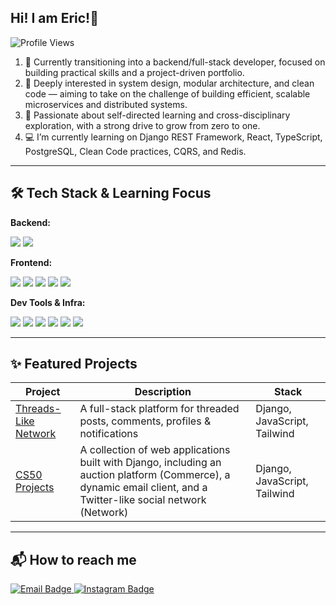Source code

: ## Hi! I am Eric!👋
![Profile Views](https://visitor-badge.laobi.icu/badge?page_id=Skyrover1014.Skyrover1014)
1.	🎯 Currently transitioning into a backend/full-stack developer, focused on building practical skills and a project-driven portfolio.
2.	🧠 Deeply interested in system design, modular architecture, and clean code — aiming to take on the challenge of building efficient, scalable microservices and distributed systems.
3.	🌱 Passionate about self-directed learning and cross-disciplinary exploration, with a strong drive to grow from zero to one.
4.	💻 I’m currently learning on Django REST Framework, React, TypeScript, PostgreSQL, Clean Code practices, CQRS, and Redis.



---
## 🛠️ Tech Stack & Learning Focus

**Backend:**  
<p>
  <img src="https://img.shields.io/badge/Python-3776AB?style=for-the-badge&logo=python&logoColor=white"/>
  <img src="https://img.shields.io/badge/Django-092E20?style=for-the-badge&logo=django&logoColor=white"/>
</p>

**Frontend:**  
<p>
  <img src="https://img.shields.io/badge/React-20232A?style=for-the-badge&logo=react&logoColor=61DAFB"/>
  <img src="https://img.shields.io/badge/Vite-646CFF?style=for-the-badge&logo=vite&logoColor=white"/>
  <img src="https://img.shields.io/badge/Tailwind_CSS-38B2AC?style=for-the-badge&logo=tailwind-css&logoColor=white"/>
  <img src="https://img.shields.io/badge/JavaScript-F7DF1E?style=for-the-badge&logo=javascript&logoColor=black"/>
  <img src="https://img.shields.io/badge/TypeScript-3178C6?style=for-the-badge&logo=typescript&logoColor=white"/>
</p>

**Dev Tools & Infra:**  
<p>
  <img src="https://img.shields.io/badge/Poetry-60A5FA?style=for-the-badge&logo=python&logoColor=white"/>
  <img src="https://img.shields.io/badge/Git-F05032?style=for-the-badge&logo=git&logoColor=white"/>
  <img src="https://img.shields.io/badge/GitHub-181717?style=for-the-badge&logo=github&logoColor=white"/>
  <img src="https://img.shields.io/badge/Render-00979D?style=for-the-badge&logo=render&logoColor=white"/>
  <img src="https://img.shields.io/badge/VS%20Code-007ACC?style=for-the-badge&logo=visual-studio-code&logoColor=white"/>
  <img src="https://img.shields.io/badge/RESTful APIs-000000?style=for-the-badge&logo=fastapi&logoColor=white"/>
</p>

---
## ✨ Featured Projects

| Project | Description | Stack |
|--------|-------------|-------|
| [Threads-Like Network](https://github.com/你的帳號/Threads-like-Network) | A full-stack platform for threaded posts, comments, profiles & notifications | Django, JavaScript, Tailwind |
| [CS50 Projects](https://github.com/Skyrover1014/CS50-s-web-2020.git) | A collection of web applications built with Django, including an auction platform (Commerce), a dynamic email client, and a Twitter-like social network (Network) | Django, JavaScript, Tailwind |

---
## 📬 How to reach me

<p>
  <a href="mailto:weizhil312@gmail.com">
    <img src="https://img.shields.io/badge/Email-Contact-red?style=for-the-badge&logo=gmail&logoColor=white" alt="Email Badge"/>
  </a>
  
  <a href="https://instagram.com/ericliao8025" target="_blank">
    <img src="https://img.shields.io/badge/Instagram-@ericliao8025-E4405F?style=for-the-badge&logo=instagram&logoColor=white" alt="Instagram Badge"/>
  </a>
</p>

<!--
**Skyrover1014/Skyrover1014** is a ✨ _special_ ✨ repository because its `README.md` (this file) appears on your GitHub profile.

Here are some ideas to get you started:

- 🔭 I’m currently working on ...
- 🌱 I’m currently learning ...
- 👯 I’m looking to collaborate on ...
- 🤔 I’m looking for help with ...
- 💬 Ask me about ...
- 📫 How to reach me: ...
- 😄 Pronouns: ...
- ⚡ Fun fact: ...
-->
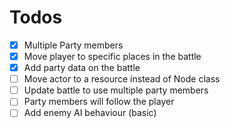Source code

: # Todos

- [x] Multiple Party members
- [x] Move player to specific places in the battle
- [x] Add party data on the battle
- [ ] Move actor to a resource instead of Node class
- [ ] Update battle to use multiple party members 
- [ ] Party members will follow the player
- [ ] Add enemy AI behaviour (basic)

▬▬▬▬▬▬

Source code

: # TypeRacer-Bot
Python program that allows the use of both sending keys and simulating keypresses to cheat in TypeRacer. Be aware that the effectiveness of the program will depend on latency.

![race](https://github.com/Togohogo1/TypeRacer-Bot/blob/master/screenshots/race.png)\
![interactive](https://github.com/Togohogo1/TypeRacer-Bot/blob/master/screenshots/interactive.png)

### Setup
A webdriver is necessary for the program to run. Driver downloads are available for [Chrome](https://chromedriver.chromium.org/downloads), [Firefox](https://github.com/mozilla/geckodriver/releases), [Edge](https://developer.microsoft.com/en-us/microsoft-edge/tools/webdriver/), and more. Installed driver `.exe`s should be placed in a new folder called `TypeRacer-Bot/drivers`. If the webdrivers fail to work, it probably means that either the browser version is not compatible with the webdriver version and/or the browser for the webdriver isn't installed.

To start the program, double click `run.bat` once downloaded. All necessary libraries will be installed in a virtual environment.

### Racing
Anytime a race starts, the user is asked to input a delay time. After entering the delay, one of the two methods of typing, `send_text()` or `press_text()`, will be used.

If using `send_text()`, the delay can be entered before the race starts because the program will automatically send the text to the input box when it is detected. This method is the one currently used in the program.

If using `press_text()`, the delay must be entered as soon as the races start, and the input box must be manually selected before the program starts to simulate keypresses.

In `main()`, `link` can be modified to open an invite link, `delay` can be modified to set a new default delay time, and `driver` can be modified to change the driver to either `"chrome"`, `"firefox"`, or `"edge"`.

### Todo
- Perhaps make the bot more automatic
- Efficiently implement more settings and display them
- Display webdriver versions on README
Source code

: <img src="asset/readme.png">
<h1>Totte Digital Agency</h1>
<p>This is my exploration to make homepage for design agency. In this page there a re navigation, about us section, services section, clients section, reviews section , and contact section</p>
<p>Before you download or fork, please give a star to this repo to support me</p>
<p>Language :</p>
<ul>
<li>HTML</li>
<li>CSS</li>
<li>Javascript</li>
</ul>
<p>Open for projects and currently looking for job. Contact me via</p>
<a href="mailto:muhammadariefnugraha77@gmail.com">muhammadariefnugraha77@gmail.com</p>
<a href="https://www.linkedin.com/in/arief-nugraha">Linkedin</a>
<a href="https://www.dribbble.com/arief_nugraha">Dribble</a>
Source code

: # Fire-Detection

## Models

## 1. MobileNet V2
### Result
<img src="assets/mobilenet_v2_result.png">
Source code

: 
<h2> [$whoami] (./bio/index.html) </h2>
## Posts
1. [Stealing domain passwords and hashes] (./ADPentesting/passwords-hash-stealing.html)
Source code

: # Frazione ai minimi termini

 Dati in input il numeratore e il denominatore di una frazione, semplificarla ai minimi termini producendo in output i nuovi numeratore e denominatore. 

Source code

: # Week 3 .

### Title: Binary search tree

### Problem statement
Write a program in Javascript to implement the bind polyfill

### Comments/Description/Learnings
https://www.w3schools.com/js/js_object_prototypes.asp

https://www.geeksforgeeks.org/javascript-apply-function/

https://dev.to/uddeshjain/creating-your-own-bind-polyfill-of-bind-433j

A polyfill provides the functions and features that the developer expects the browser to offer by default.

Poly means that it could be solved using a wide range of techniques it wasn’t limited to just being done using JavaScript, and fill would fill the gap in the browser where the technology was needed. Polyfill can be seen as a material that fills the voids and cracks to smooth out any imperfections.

▬▬▬▬▬▬

For this task, return exactly the stretch of the listing above from the line with "- 📫 How to reach me: ..." through the line with "- [ ] Add enemy AI behaviour (basic)", inclusive and without pictures.

- 📫 How to reach me: ...
- 😄 Pronouns: ...
- ⚡ Fun fact: ...
-->
Source code

: # Todos

- [x] Multiple Party members
- [x] Move player to specific places in the battle
- [x] Add party data on the battle
- [ ] Move actor to a resource instead of Node class
- [ ] Update battle to use multiple party members 
- [ ] Party members will follow the player
- [ ] Add enemy AI behaviour (basic)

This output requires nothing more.